(Beginning of EXCERPTED DATA)

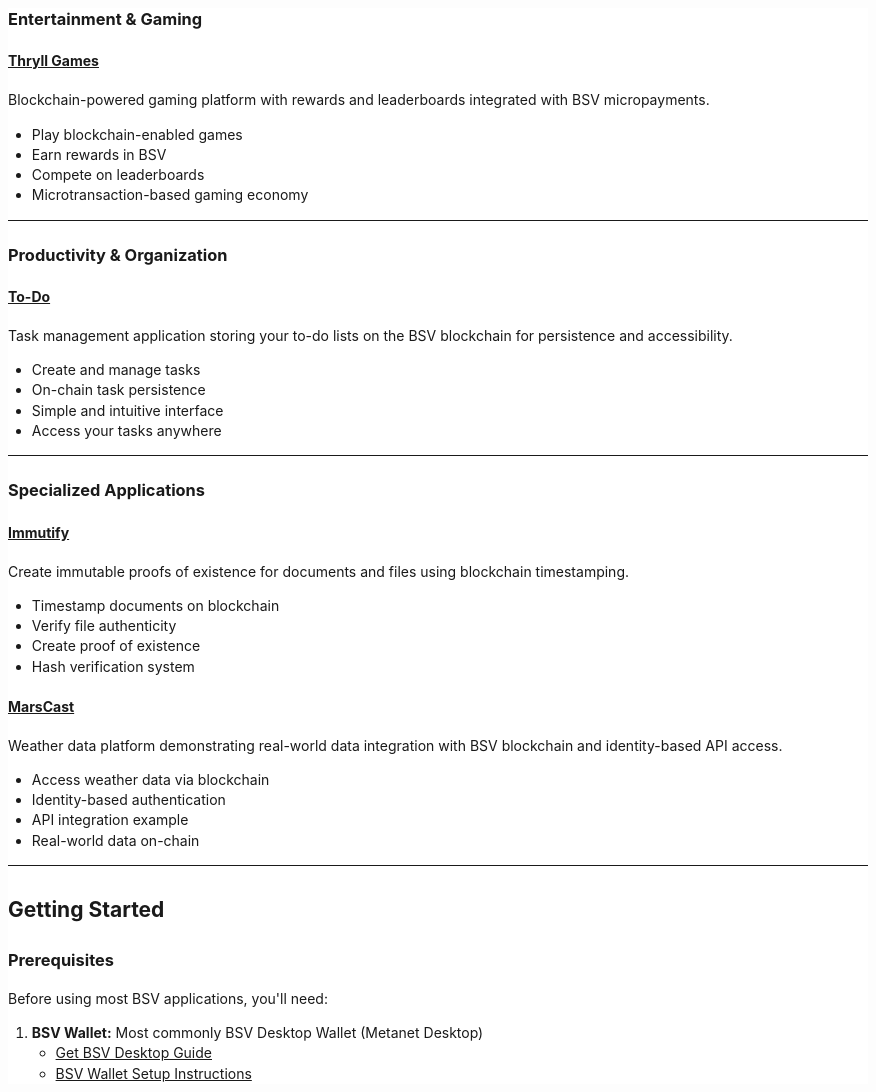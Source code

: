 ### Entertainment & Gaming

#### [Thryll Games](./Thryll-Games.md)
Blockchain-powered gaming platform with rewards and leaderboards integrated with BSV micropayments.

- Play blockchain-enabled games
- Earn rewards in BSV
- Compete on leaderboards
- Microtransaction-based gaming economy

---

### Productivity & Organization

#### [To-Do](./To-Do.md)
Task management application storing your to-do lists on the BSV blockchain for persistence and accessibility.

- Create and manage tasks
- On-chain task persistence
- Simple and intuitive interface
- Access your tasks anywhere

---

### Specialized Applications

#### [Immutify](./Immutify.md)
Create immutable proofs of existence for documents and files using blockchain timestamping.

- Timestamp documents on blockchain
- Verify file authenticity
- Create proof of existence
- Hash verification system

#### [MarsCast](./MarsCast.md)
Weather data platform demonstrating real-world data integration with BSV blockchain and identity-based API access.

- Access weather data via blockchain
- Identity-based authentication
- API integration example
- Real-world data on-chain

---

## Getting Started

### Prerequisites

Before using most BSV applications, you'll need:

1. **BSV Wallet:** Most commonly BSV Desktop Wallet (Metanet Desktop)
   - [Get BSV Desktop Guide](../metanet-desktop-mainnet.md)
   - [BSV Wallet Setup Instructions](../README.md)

(End of EXCERPTED DATA)

Look through the data above and return each line where the string "your" occurs.

Task management application storing your to-do lists on the BSV blockchain for persistence and accessibility.
- Access your tasks anywhere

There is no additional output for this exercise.